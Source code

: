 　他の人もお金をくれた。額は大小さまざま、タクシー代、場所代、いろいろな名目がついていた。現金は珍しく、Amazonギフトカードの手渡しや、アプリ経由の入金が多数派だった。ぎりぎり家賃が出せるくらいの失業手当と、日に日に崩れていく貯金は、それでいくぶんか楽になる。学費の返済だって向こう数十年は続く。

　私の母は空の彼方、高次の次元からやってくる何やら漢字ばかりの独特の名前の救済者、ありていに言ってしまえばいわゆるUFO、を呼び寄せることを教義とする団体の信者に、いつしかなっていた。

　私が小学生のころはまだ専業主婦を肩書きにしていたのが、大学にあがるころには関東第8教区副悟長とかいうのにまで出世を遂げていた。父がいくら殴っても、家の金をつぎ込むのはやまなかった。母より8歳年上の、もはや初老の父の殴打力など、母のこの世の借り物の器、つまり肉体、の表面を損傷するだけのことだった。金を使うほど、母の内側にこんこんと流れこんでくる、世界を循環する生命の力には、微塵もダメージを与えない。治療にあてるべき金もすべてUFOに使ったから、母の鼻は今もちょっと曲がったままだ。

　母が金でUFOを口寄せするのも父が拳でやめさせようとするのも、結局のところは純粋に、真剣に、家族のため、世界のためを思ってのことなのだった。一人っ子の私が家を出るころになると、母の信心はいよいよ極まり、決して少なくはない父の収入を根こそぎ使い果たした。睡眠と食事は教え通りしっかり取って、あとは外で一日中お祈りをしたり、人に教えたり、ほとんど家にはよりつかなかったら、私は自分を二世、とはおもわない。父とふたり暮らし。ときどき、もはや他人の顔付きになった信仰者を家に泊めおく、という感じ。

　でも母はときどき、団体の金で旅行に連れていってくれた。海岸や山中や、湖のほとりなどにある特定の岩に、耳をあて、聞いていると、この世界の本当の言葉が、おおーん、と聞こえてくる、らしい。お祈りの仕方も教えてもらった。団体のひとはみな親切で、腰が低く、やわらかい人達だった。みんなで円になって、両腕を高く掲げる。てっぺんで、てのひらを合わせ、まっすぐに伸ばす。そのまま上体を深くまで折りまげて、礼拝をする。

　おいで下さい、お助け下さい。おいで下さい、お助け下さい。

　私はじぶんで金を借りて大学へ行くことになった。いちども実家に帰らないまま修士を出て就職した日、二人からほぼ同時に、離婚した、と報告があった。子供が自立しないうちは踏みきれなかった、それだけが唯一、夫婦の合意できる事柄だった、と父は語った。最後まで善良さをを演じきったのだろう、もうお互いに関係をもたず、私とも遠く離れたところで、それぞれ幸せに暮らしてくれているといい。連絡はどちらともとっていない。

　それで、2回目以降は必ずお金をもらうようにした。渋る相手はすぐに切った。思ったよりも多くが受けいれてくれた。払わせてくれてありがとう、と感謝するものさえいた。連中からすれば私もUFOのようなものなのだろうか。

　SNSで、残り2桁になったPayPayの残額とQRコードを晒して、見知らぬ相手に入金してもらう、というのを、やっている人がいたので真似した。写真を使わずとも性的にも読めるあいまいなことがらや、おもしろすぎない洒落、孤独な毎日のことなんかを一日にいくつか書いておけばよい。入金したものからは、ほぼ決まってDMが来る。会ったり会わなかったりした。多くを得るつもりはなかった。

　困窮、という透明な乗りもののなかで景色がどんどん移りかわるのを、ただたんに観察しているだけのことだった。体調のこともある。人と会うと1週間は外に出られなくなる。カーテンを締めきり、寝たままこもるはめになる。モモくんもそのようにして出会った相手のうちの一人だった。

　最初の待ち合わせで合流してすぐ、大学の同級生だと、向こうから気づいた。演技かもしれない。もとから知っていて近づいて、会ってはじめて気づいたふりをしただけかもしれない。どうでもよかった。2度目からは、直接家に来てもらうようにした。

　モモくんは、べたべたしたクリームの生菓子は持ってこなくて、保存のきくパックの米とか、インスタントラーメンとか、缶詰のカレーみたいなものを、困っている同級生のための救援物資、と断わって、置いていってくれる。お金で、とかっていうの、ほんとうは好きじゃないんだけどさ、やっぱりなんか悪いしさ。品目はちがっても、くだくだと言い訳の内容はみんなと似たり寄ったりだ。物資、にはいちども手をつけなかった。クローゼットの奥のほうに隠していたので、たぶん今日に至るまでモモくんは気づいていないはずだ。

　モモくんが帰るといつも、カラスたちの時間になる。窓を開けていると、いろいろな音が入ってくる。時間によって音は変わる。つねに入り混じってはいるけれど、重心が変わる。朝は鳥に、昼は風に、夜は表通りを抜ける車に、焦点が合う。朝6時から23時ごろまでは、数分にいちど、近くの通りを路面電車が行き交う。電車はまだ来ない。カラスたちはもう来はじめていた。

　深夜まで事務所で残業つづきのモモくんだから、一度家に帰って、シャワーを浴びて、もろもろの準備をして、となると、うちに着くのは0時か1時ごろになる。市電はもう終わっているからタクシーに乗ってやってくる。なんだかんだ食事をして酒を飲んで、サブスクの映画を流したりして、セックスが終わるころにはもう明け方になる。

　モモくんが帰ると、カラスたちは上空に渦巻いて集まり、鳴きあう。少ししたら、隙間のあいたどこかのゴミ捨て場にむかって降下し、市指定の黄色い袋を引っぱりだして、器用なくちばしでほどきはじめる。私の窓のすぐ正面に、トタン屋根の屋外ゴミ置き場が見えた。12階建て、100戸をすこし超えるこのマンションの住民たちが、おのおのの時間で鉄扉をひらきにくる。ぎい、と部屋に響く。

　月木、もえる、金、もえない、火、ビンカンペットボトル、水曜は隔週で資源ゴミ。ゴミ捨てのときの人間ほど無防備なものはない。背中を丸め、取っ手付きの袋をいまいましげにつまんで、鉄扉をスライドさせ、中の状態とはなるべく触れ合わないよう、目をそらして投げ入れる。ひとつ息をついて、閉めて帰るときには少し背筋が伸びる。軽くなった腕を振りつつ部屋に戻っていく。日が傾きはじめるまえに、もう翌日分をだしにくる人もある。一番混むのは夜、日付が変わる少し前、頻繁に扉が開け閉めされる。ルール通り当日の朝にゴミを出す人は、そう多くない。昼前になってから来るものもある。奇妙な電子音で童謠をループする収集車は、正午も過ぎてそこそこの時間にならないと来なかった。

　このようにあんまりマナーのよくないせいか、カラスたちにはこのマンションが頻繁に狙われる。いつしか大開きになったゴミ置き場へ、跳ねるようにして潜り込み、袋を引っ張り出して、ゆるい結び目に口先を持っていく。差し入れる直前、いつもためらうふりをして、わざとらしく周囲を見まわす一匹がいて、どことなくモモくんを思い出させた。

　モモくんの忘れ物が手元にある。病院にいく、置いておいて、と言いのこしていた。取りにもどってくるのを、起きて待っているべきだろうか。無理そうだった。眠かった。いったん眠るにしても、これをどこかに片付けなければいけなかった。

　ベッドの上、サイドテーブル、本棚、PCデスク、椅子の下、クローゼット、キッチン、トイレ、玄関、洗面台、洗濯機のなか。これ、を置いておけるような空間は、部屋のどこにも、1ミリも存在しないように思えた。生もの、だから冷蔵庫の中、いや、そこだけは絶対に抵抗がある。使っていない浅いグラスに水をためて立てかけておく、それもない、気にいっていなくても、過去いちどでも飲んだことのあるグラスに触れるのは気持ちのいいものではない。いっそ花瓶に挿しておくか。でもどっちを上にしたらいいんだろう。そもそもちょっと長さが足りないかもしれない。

────────────────────

■ **REQUIRED ACTION**
Word for word, repeat each entry shown above.

■ **ANSWER FOR THE TASK**
Source code

: 　他の人もお金をくれた。額は大小さまざま、タクシー代、場所代、いろいろな名目がついていた。現金は珍しく、Amazonギフトカードの手渡しや、アプリ経由の入金が多数派だった。ぎりぎり家賃が出せるくらいの失業手当と、日に日に崩れていく貯金は、それでいくぶんか楽になる。学費の返済だって向こう数十年は続く。

　私の母は空の彼方、高次の次元からやってくる何やら漢字ばかりの独特の名前の救済者、ありていに言ってしまえばいわゆるUFO、を呼び寄せることを教義とする団体の信者に、いつしかなっていた。

　私が小学生のころはまだ専業主婦を肩書きにしていたのが、大学にあがるころには関東第8教区副悟長とかいうのにまで出世を遂げていた。父がいくら殴っても、家の金をつぎ込むのはやまなかった。母より8歳年上の、もはや初老の父の殴打力など、母のこの世の借り物の器、つまり肉体、の表面を損傷するだけのことだった。金を使うほど、母の内側にこんこんと流れこんでくる、世界を循環する生命の力には、微塵もダメージを与えない。治療にあてるべき金もすべてUFOに使ったから、母の鼻は今もちょっと曲がったままだ。

　母が金でUFOを口寄せするのも父が拳でやめさせようとするのも、結局のところは純粋に、真剣に、家族のため、世界のためを思ってのことなのだった。一人っ子の私が家を出るころになると、母の信心はいよいよ極まり、決して少なくはない父の収入を根こそぎ使い果たした。睡眠と食事は教え通りしっかり取って、あとは外で一日中お祈りをしたり、人に教えたり、ほとんど家にはよりつかなかったら、私は自分を二世、とはおもわない。父とふたり暮らし。ときどき、もはや他人の顔付きになった信仰者を家に泊めおく、という感じ。

　でも母はときどき、団体の金で旅行に連れていってくれた。海岸や山中や、湖のほとりなどにある特定の岩に、耳をあて、聞いていると、この世界の本当の言葉が、おおーん、と聞こえてくる、らしい。お祈りの仕方も教えてもらった。団体のひとはみな親切で、腰が低く、やわらかい人達だった。みんなで円になって、両腕を高く掲げる。てっぺんで、てのひらを合わせ、まっすぐに伸ばす。そのまま上体を深くまで折りまげて、礼拝をする。

　おいで下さい、お助け下さい。おいで下さい、お助け下さい。

　私はじぶんで金を借りて大学へ行くことになった。いちども実家に帰らないまま修士を出て就職した日、二人からほぼ同時に、離婚した、と報告があった。子供が自立しないうちは踏みきれなかった、それだけが唯一、夫婦の合意できる事柄だった、と父は語った。最後まで善良さをを演じきったのだろう、もうお互いに関係をもたず、私とも遠く離れたところで、それぞれ幸せに暮らしてくれているといい。連絡はどちらともとっていない。

　それで、2回目以降は必ずお金をもらうようにした。渋る相手はすぐに切った。思ったよりも多くが受けいれてくれた。払わせてくれてありがとう、と感謝するものさえいた。連中からすれば私もUFOのようなものなのだろうか。

　SNSで、残り2桁になったPayPayの残額とQRコードを晒して、見知らぬ相手に入金してもらう、というのを、やっている人がいたので真似した。写真を使わずとも性的にも読めるあいまいなことがらや、おもしろすぎない洒落、孤独な毎日のことなんかを一日にいくつか書いておけばよい。入金したものからは、ほぼ決まってDMが来る。会ったり会わなかったりした。多くを得るつもりはなかった。

　困窮、という透明な乗りもののなかで景色がどんどん移りかわるのを、ただたんに観察しているだけのことだった。体調のこともある。人と会うと1週間は外に出られなくなる。カーテンを締めきり、寝たままこもるはめになる。モモくんもそのようにして出会った相手のうちの一人だった。

　最初の待ち合わせで合流してすぐ、大学の同級生だと、向こうから気づいた。演技かもしれない。もとから知っていて近づいて、会ってはじめて気づいたふりをしただけかもしれない。どうでもよかった。2度目からは、直接家に来てもらうようにした。

　モモくんは、べたべたしたクリームの生菓子は持ってこなくて、保存のきくパックの米とか、インスタントラーメンとか、缶詰のカレーみたいなものを、困っている同級生のための救援物資、と断わって、置いていってくれる。お金で、とかっていうの、ほんとうは好きじゃないんだけどさ、やっぱりなんか悪いしさ。品目はちがっても、くだくだと言い訳の内容はみんなと似たり寄ったりだ。物資、にはいちども手をつけなかった。クローゼットの奥のほうに隠していたので、たぶん今日に至るまでモモくんは気づいていないはずだ。

　モモくんが帰るといつも、カラスたちの時間になる。窓を開けていると、いろいろな音が入ってくる。時間によって音は変わる。つねに入り混じってはいるけれど、重心が変わる。朝は鳥に、昼は風に、夜は表通りを抜ける車に、焦点が合う。朝6時から23時ごろまでは、数分にいちど、近くの通りを路面電車が行き交う。電車はまだ来ない。カラスたちはもう来はじめていた。

　深夜まで事務所で残業つづきのモモくんだから、一度家に帰って、シャワーを浴びて、もろもろの準備をして、となると、うちに着くのは0時か1時ごろになる。市電はもう終わっているからタクシーに乗ってやってくる。なんだかんだ食事をして酒を飲んで、サブスクの映画を流したりして、セックスが終わるころにはもう明け方になる。

　モモくんが帰ると、カラスたちは上空に渦巻いて集まり、鳴きあう。少ししたら、隙間のあいたどこかのゴミ捨て場にむかって降下し、市指定の黄色い袋を引っぱりだして、器用なくちばしでほどきはじめる。私の窓のすぐ正面に、トタン屋根の屋外ゴミ置き場が見えた。12階建て、100戸をすこし超えるこのマンションの住民たちが、おのおのの時間で鉄扉をひらきにくる。ぎい、と部屋に響く。

　月木、もえる、金、もえない、火、ビンカンペットボトル、水曜は隔週で資源ゴミ。ゴミ捨てのときの人間ほど無防備なものはない。背中を丸め、取っ手付きの袋をいまいましげにつまんで、鉄扉をスライドさせ、中の状態とはなるべく触れ合わないよう、目をそらして投げ入れる。ひとつ息をついて、閉めて帰るときには少し背筋が伸びる。軽くなった腕を振りつつ部屋に戻っていく。日が傾きはじめるまえに、もう翌日分をだしにくる人もある。一番混むのは夜、日付が変わる少し前、頻繁に扉が開け閉めされる。ルール通り当日の朝にゴミを出す人は、そう多くない。昼前になってから来るものもある。奇妙な電子音で童謠をループする収集車は、正午も過ぎてそこそこの時間にならないと来なかった。

　このようにあんまりマナーのよくないせいか、カラスたちにはこのマンションが頻繁に狙われる。いつしか大開きになったゴミ置き場へ、跳ねるようにして潜り込み、袋を引っ張り出して、ゆるい結び目に口先を持っていく。差し入れる直前、いつもためらうふりをして、わざとらしく周囲を見まわす一匹がいて、どことなくモモくんを思い出させた。

　モモくんの忘れ物が手元にある。病院にいく、置いておいて、と言いのこしていた。取りにもどってくるのを、起きて待っているべきだろうか。無理そうだった。眠かった。いったん眠るにしても、これをどこかに片付けなければいけなかった。

　ベッドの上、サイドテーブル、本棚、PCデスク、椅子の下、クローゼット、キッチン、トイレ、玄関、洗面台、洗濯機のなか。これ、を置いておけるような空間は、部屋のどこにも、1ミリも存在しないように思えた。生もの、だから冷蔵庫の中、いや、そこだけは絶対に抵抗がある。使っていない浅いグラスに水をためて立てかけておく、それもない、気にいっていなくても、過去いちどでも飲んだことのあるグラスに触れるのは気持ちのいいものではない。いっそ花瓶に挿しておくか。でもどっちを上にしたらいいんだろう。そもそもちょっと長さが足りないかもしれない。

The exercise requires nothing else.